MK Joseph attempts to sum up and tie together these disparate aspects of human life with three quotations in the last chapter. The first is from Christ: "The Kingdom of God is within you". The second is from Plotinus: "The eye could not behold the sun if its essence were not formed like the sun". The third is from Blake: "Eternity is in love with the productions of time". Theology, philosophy and art are thus cited, in effect to show that man uniquely lives within a series of interconnected universes. These are the spiritual and the temporal; the universe of nature contained within the realm of thought (the microcosm containing the macrocosm which itself contains the microcosm); and finally the limitations of time and the freedom of eternity. It would be a mistake to take from this that The Hole in the Zero is, like Plato's dialogues, merely a series of philosophical lessons, presented in dramatic or ficitonal form for easy assimilation. The book is a novel within the conventions of science fiction. It is primarily a literary work and not a didactic piece of philosophizing or theologizing. While it is concerned seriously with serious issues of human existence, it is no less a literary work because of that. Considered simply in stylistic terms it is beautifully, and in some parts brilliantly, written.

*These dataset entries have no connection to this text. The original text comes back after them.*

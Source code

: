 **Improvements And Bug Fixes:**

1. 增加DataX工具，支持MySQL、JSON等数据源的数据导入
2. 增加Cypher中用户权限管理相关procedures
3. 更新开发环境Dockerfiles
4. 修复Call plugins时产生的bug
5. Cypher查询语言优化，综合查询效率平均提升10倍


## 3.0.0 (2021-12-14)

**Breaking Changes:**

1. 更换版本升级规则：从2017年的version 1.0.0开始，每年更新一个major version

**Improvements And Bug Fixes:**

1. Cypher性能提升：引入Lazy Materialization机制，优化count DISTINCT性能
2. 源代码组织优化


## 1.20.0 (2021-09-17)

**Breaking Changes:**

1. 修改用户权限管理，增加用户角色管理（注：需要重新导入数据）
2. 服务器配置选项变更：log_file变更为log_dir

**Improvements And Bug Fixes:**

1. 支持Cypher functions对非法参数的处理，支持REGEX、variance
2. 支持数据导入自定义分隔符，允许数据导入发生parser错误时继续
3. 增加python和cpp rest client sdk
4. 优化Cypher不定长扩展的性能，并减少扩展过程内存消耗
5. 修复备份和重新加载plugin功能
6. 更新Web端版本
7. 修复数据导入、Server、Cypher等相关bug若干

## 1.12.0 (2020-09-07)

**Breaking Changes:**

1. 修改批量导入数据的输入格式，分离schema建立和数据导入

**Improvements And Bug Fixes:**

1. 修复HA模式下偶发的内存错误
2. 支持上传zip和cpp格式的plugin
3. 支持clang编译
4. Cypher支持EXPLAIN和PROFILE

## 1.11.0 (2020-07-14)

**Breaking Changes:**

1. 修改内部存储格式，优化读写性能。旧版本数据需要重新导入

Through the book there are literary references, cross-references, hints and suggestions. The key to the book, or at least the literary key to the book, is to be found in the first paragraph which ends with a reference to beehives and nine bean rows. Here stands the shade of Yeats, and throughout the book he is to be found, as in the continuous symbolism of the tower. Clearly to be recognized too are references to James Joyce and Ulysses. There is a carnival scene that echoes Lawrence Durrell, as does the extraordinary episode of the homunculus. The central character is named Paradine, and this I am sure is a reference to Hitchcock's film The Paradine Case. The character of the Gespenster owes much to Coleridge's Ancient Mariner, something to Melville, and something to Malory's Merlin. There is an obvious indebtedness to Walter Miller's A Canticle for Leibovitz. Alice in Wonderland has been drawn on. No doubt there are many more such such possible references. The Hole in the Zero must be the most cerebral novel yet written by a New Zealander both on the philosophical and on the literary level. It would be to misjudge the It would be to misjudge the book, however, to interpret it as a literary puzzle-picture designed for the amusement of candidates for a PhD thesis. MK Joseph is no Vladimir Nabokov or Jorge Luis Borges offering answers which are themselves still questions.

Basically this novel is concerned with the nature of spiritual reality, with personal identity, with those the author calls "christbearers". The homunculus that is constructed, John Samuelson, when asked the purpose of life, replies: "The whole ... is ... but keeping away the thoughts ... of death." Here is the theme - that the creation of life necessarily involves the question of death. The Hole in the Zero is a beautiful, subtle, and oblique disquisition on death.

JP Downey, Landfall magazine, v. 23, 1969

See also The Hole in the Zero: update for a note on the literary allusions in the John Samuelson episode. Downey has it wrong on one factual detail: although Paradine does have a set of homunculi, Samuelson isn't one, but a full-sized Dr Johnson. Presumably he's thinking of Durrell's Nunquam as inspiration for this scene, though I'm not clear why when it more resembles Frankenstein itself than Durrell's retelling.